Generic LOTUS query bundle

Taxon and occurrence curation prototypes

  • Quest / Daniel Mietchen prototype family Source material: https://w.wiki/5a7K, https://w.wiki/5a8b, https://w.wiki/5a8g, https://w.wiki/5a8t, https://w.wiki/5a9B, https://w.wiki/5a9T, and https://w.wiki/5a9g, plus the raw SPARQL blocks in wikidata.sparql.md. Curation instruction: split this family into clearly named subgroups such as main-subject curation, QuickStatements generation, and taxon-compound literature matching; mark which variants are working, experimental, or superseded.

  • Not working / no results prototypes Source material: the quest query mod from Mietchen to compounds (not working) and No error but no results neither blocks in wikidata.sparql.md. Curation instruction: do not add these to the cleaned query list yet; instead summarise why they fail, what was tried, and which working variant replaced them.

  • Curating query Source material: the raw SPARQL block under Curating query and links https://w.wiki/5a9T and https://w.wiki/5a9g. Curation instruction: title it based on outcome rather than process, for example by the property being curated (P703 / main subject), and keep the QuickStatements output behaviour explicit in the description.

Scholarly-article graph split notes

Embedded full query URLs

  • Embedded query.wikidata.org URLs Source material: long query.wikidata.org/index.html#... and query.wikidata.org/embed.html#... URLs in wikidata.sparql.md. Curation instruction: replace each embedded URL with a short title and, if possible, a w.wiki short link; keep the embedded form only in a dedicated archive note if the exact serialized query text matters.

  • Embedded qlever ?query= URLs Source material: long https://qlever.../?query=... URLs in the Qlever section of wikidata.sparql.md. Curation instruction: keep the stable short Qlever permalink as the curated link; archive the expanded URL only when it contains annotations or a version not represented by the short permalink.

Raw inline SPARQL blocks

  • Drug-protein interaction draft Source material: inline SPARQL block under ## drug-prot interaction. Curation instruction: convert this into a titled query entry only after confirming scope, expected output columns, and whether the cancer restriction is intentional or example-only.

  • VIT / JLW federated query blocks Source material: the two raw SPARQL blocks joining Wikidata with sinergiawolfender.org namespaces in wikidata.sparql.md. Curation instruction: decide whether these belong in a separate federated-query note; if kept, document the external dataset dependency, required taxon input, and matching logic on molecular formula.

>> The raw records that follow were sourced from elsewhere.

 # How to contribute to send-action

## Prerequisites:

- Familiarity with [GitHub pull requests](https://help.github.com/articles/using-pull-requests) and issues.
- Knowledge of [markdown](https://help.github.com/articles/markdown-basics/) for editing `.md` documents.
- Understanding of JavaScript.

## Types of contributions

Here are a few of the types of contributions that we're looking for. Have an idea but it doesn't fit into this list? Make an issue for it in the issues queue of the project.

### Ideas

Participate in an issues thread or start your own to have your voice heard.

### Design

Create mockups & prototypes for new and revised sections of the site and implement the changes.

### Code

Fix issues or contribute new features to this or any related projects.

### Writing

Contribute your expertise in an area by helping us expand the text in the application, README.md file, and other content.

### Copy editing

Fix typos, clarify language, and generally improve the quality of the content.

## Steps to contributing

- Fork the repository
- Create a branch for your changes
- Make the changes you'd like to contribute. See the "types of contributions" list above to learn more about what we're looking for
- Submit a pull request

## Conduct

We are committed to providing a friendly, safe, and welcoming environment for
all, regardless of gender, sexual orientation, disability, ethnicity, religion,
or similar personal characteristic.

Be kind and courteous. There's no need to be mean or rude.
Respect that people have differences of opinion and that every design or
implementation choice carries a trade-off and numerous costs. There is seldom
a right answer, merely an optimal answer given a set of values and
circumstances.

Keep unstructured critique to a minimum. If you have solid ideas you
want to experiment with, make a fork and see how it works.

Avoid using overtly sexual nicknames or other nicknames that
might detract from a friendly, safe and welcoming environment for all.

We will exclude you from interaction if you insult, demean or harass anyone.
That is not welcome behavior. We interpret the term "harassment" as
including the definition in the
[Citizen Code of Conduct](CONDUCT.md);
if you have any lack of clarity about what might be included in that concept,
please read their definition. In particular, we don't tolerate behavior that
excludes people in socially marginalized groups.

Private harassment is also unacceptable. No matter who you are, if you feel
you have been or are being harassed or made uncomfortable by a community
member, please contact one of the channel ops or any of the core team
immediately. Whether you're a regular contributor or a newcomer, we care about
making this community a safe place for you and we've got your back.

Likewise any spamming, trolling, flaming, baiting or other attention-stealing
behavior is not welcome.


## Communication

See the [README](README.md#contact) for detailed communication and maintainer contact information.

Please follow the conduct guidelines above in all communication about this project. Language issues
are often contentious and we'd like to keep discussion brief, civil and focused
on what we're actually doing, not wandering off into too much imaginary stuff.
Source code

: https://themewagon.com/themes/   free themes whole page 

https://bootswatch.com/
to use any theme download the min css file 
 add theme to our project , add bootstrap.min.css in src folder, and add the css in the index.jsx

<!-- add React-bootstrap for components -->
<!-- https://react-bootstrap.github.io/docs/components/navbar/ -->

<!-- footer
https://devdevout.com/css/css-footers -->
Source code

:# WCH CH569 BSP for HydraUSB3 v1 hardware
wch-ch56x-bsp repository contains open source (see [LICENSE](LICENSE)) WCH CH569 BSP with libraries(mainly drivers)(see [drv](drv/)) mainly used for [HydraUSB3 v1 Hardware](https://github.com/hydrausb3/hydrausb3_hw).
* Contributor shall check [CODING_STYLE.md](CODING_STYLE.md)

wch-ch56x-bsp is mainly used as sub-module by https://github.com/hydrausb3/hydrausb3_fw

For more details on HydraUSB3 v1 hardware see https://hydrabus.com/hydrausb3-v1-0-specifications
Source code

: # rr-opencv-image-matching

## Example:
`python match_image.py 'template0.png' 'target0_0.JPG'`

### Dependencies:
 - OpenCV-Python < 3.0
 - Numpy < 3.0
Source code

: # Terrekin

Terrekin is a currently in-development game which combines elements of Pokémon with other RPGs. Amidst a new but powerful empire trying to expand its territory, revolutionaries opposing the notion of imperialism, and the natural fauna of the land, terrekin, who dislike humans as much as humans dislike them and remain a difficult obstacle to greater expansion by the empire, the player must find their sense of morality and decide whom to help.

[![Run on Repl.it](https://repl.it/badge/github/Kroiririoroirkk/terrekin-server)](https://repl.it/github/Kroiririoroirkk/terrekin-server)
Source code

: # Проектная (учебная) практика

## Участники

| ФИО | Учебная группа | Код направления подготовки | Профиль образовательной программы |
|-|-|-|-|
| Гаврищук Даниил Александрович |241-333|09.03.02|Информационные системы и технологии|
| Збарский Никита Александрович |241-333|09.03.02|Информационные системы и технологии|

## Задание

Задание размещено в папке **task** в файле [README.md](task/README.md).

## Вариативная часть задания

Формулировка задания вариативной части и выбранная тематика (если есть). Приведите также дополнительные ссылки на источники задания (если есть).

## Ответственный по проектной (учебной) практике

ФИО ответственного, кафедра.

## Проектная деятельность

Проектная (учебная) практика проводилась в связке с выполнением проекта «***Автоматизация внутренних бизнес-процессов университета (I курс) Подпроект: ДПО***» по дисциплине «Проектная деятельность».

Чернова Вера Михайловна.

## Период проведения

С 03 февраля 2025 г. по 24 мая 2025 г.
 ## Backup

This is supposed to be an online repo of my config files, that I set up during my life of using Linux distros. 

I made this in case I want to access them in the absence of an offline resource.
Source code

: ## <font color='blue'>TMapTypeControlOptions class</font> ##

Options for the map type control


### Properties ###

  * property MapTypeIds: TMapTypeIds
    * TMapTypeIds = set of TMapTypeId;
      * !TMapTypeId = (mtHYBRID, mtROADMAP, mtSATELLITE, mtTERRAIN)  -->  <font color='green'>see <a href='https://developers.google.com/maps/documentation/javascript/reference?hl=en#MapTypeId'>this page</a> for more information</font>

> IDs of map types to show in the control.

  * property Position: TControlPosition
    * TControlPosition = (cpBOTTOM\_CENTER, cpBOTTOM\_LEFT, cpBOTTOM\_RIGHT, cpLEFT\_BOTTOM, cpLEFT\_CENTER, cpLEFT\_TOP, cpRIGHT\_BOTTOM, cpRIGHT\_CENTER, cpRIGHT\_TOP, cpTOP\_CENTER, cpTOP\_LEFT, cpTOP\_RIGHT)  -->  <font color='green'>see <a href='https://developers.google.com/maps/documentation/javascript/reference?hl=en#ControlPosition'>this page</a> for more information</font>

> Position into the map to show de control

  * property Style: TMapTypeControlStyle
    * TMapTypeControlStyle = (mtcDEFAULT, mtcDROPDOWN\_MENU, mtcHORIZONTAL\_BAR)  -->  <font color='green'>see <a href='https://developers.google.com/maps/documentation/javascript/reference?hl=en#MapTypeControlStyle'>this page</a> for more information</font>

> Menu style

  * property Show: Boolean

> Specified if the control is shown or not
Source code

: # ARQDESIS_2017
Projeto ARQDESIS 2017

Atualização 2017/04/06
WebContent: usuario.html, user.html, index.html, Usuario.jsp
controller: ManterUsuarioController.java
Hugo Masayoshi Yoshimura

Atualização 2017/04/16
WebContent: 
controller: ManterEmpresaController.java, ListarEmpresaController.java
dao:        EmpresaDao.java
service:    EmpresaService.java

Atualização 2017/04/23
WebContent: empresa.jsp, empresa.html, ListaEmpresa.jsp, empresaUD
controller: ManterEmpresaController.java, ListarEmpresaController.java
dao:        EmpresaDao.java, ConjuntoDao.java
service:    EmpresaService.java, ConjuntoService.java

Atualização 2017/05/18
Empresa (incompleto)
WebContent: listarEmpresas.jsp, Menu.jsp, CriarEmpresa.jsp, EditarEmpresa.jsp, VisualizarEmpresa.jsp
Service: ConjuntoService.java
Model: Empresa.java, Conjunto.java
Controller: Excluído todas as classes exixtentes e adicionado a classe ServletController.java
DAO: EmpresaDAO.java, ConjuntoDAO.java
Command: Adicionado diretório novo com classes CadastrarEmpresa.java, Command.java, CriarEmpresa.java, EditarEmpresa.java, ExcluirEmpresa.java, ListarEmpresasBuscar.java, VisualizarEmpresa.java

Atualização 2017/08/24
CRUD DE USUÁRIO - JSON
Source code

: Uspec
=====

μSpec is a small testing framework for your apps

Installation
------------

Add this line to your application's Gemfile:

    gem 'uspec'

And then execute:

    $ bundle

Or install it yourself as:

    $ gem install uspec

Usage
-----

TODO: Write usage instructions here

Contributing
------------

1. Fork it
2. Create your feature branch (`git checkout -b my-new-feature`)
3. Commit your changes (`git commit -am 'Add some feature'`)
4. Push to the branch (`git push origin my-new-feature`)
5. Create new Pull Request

  • InChIKey occurrence lookup drafts Source material: the containing taxa + ref for a given IK section with two raw SPARQL blocks and embedded URLs. Curation instruction: merge duplicate variants, name them by purpose (all taxa for an InChIKey prefix, taxon-restricted InChIKey lookup), and keep only one canonical version per use case.

Endpoint and reference material

Presentation and scratch material

  • To tweet Source material: the # to tweet section in wikidata.sparql.md. Curation instruction: harvest any actual useful query links from the section and merge them into stable query families; discard the presentation framing.

  • Presentation example: UniFr Source material: # example for prsenattion UniFr with links https://w.wiki/4EMf and https://w.wiki/4EMo. Curation instruction: keep the underlying queries only if they are not already covered by an existing curated family; otherwise remove the presentation-specific label.

  • Manager Source material: the standalone Manager marker in wikidata.sparql.md. Curation instruction: remove unless it refers to a recoverable query context elsewhere in the source note.

  • mail_jakub Source material: [[mail_jakub|scratch.2021.02.02.150258.mail_jakub]]. Curation instruction: treat this as provenance for the indole-substructure idea, not as a query entry; move citation context to a note if useful.

Suggested output format after curation

Use this template when promoting an item into the cleaned note:

  • Title: one-sentence description. Query: <short link>. Variant: <second link if genuinely distinct>.

If a full SPARQL block must be preserved:

  1. Create a dedicated note for the block.
  2. Give it the same stable title.
  3. In the cleaned index, link only the short query URL and mention that the full SPARQL is archived separately.